Reading through the email I nodded away in agreement as it described what sounded exactly like my relationship with myself and others. And I must say the inclusion of a neck and back massage in the seminar package seemed like a real deal clincher. Who doesn’t need to better understand and improve themselves and de-stress (or is that distress) a little at the same time?
I’ve not been to one of these seminars/motivational talks, but I have spend at least a year going through the gamut of magazine articles, books, talk shows and dvds like ‘The Secret’. I have found tidbits of enlightenment but mostly I realise they’ve been telling me things I already know and may be fueling my own insecurities that I don’t have the right life. Not to mention the large amounts of cash I’ve contributed to the industry.
I am aware my new-found cynicism is due to a book I’m reading that has forced me to re-think even my fascination and deep admiration for Deepak Chopra. In ‘How mumbo jumbo conquered the world’, Francis Wheen tears to pieces pretty much the entire self help section of the biggest and most comprehensive bookstore you could imagine and ridicules as desperate our desires to transform our lives in X easy steps, our growing love for public displays of emotion and the culture of celebrity that has gripped us in the last few decades.
What really made me wince is the chapter where he questions our undying adoration of Princess Diana. The world was captivated by Di and I admit the press-fueled fascination did not pass me by. When she died my husband woke me in the middle of the night to tell me the news and like many others around the world I stayed up all night flicking through the 24-hour news channels to catch any further developments on the death of the woman Wheen describes as a “pampered princess”. I should mention here that after telling me the news, my husband sensibly went to bed. Did we get carried away with our grief? Wheen certainly thinks so and while I did not shed tears, the spectacle drew me in more than was necessary and I suspect this may be the case with the self help revolution too.
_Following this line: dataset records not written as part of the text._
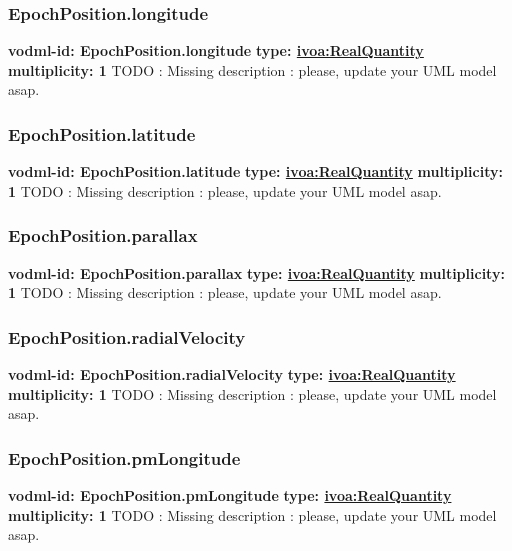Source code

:     \subsubsection{EpochPosition.longitude}
      \textbf{vodml-id: EpochPosition.longitude} \newline
      \textbf{type: \hyperref[sect:ivoa]{ivoa:RealQuantity}} \newline
      \textbf{multiplicity: 1} \newline
      TODO : Missing description : please, update your UML model asap.

    \subsubsection{EpochPosition.latitude}
      \textbf{vodml-id: EpochPosition.latitude} \newline
      \textbf{type: \hyperref[sect:ivoa]{ivoa:RealQuantity}} \newline
      \textbf{multiplicity: 1} \newline
      TODO : Missing description : please, update your UML model asap.

    \subsubsection{EpochPosition.parallax}
      \textbf{vodml-id: EpochPosition.parallax} \newline
      \textbf{type: \hyperref[sect:ivoa]{ivoa:RealQuantity}} \newline
      \textbf{multiplicity: 1} \newline
      TODO : Missing description : please, update your UML model asap.

    \subsubsection{EpochPosition.radialVelocity}
      \textbf{vodml-id: EpochPosition.radialVelocity} \newline
      \textbf{type: \hyperref[sect:ivoa]{ivoa:RealQuantity}} \newline
      \textbf{multiplicity: 1} \newline
      TODO : Missing description : please, update your UML model asap.

    \subsubsection{EpochPosition.pmLongitude}
      \textbf{vodml-id: EpochPosition.pmLongitude} \newline
      \textbf{type: \hyperref[sect:ivoa]{ivoa:RealQuantity}} \newline
      \textbf{multiplicity: 1} \newline
      TODO : Missing description : please, update your UML model asap.

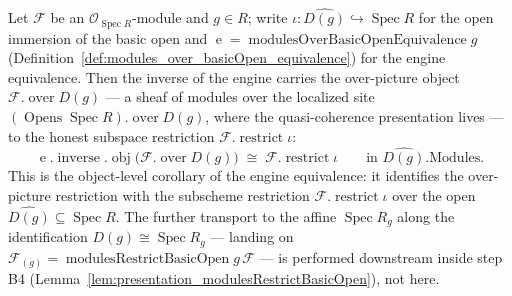 \begin{lemma}
  \label{lem:restrict_over_compat}
  Let \(\mathcal{F}\) be an \(\mathcal{O}_{\operatorname{Spec} R}\)-module and \(g \in R\); write
  \(\iota : \widehat{D(g)} \hookrightarrow \operatorname{Spec} R\) for the open immersion of the basic
  open and \(\operatorname{e} = \operatorname{modulesOverBasicOpenEquivalence} g\)
  (Definition~\ref{def:modules_over_basicOpen_equivalence}) for the engine equivalence. Then the
  inverse of the engine carries the over-picture object \(\mathcal{F}.\operatorname{over} D(g)\) — a
  sheaf of modules over the localized site \((\operatorname{Opens} \operatorname{Spec}
  R).\operatorname{over} D(g)\), where the quasi-coherence presentation lives — to the honest subspace
  restriction \(\mathcal{F}.\operatorname{restrict} \iota\):
  \[
    \operatorname{e}.\operatorname{inverse}.\operatorname{obj}
      \bigl(\mathcal{F}.\operatorname{over} D(g)\bigr)
      \;\cong\; \mathcal{F}.\operatorname{restrict} \iota
    \qquad \text{in } \widehat{D(g)}.\mathrm{Modules}.
  \]
  This is the object-level corollary of the engine equivalence: it identifies the over-picture
  restriction with the subscheme restriction \(\mathcal{F}.\operatorname{restrict} \iota\) over the open
  \(\widehat{D(g)} \subseteq \operatorname{Spec} R\). The further transport to the affine
  \(\operatorname{Spec} R_g\) along the identification \(D(g) \cong \operatorname{Spec} R_g\) — landing on
  \(\mathcal{F}_{(g)} = \operatorname{modulesRestrictBasicOpen} g\, \mathcal{F}\)
  — is performed downstream inside
  step B4 (Lemma~\ref{lem:presentation_modulesRestrictBasicOpen}), not here.
\end{lemma}
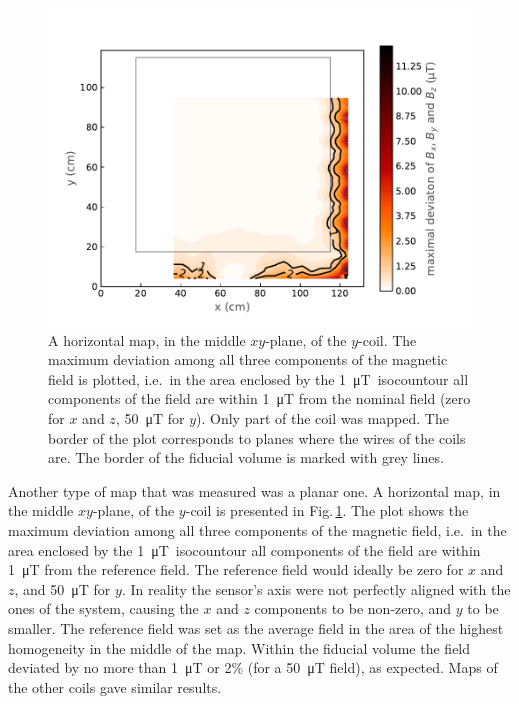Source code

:\begin{figure}
  \centering
  \includegraphics[width=0.8\linewidth]{gfx/prototype/planar_map_Y_max_deviation.pdf}
  \caption{A horizontal map, in the middle $xy$-plane, of the $y$-coil. The maximum deviation among all three components of the magnetic field is plotted, i.e.\ in the area enclosed by the \SI{1}{\micro\tesla}~isocountour all components of the field are within \SI{1}{\micro\tesla} from the nominal field (zero for $x$ and $z$, \SI{50}{\micro\tesla} for $y$). Only part of the coil was mapped. The border of the plot corresponds to planes where the wires of the coils are. The border of the fiducial volume is marked with grey lines.}
  \label{fig:prototype_plane_map}
\end{figure}

Another type of map that was measured was a planar one. A horizontal map, in the middle $xy$-plane, of the $y$-coil is presented in Fig.\,\ref{fig:prototype_plane_map}. The plot shows the maximum deviation among all three components of the magnetic field, i.e.\ in the area enclosed by the \SI{1}{\micro\tesla}~isocountour all components of the field are within \SI{1}{\micro\tesla} from the reference field. The reference field would ideally be zero for $x$ and $z$, and \SI{50}{\micro\tesla} for $y$. In reality the sensor's axis were not perfectly aligned with the ones of the system, causing the $x$ and $z$ components to be non-zero, and $y$ to be smaller. The reference field was set as the average field in the area of the highest homogeneity in the middle of the map. Within the fiducial volume the field deviated by no more than \SI{1}{\micro\tesla} or 2\% (for a \SI{50}{\micro\tesla} field), as expected. Maps of the other coils gave similar results.




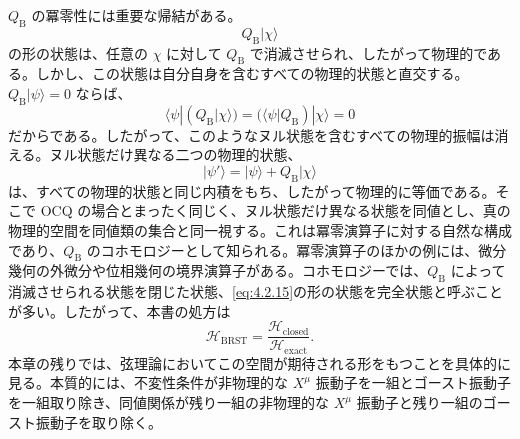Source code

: $Q_{\mathrm B}$ の冪零性には重要な帰結がある。
\begin{equation}
Q_{\mathrm B}|\chi\rangle
\tag{4.2.15}\label{eq:4.2.15}
\end{equation}
の形の状態は、任意の $\chi$ に対して $Q_{\mathrm B}$ で消滅させられ、したがって物理的である。しかし、この状態は自分自身を含むすべての物理的状態と直交する。$Q_{\mathrm B}|\psi\rangle=0$ ならば、
\begin{equation}
\langle\psi|(Q_{\mathrm B}|\chi\rangle)
=(\langle\psi|Q_{\mathrm B})|\chi\rangle=0
\tag{4.2.16}\label{eq:4.2.16}
\end{equation}
だからである。したがって、このようなヌル状態を含むすべての物理的振幅は消える。ヌル状態だけ異なる二つの物理的状態、
\begin{equation}
|\psi'\rangle=|\psi\rangle+Q_{\mathrm B}|\chi\rangle
\tag{4.2.17}\label{eq:4.2.17}
\end{equation}
は、すべての物理的状態と同じ内積をもち、したがって物理的に等価である。そこで OCQ の場合とまったく同じく、ヌル状態だけ異なる状態を同値とし、真の物理的空間を同値類の集合と同一視する。これは冪零演算子に対する自然な構成であり、$Q_{\mathrm B}$ のコホモロジーとして知られる。冪零演算子のほかの例には、微分幾何の外微分や位相幾何の境界演算子がある。コホモロジーでは、$Q_{\mathrm B}$ によって消滅させられる状態を閉じた状態、\eqref{eq:4.2.15}の形の状態を完全状態と呼ぶことが多い。したがって、本書の処方は
\begin{equation}
\mathcal H_{\mathrm{BRST}}
=\frac{\mathcal H_{\mathrm{closed}}}{\mathcal H_{\mathrm{exact}}}.
\tag{4.2.18}\label{eq:4.2.18}
\end{equation}
本章の残りでは、弦理論においてこの空間が期待される形をもつことを具体的に見る。本質的には、不変性条件が非物理的な $X^\mu$ 振動子を一組とゴースト振動子を一組取り除き、同値関係が残り一組の非物理的な $X^\mu$ 振動子と残り一組のゴースト振動子を取り除く。


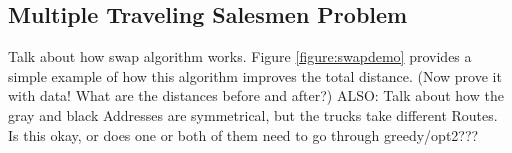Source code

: \documentclass[letterpaper]{article}
\begin{document}
\begin{figure}[h]
\begin{minipage}{0.3\linewidth}
        \end{minipage}
    \end{figure}

    \subsection{Multiple Traveling Salesmen Problem}
    \label{subsection:Multiple_Traveling_Salesmen_Problem}
    Talk about how swap algorithm works. Figure \ref{figure:swapdemo} provides a simple example of how this algorithm improves the total distance. (Now prove it with data! What are the distances before and after?) ALSO: Talk about how the gray and black Addresses are symmetrical, but the trucks take different Routes. Is this okay, or does one or both of them need to go through greedy/opt2???
\end{document}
Fortunately, reading Wheen’s book has brought me to recognise the pitfalls of getting totally sucked in — even by Wheen. It seems natural to me that we always strive to improve ourselves and expand our world view. So I’ve not sworn off the self help literature forever. However, I will approach it with the happy knowledge that I already have a life that’s quite alright and the latest 12-point plan is not going to totally transform it as some of the literature claims to be able to. A neck and back massage might do that though — at least for a few hours.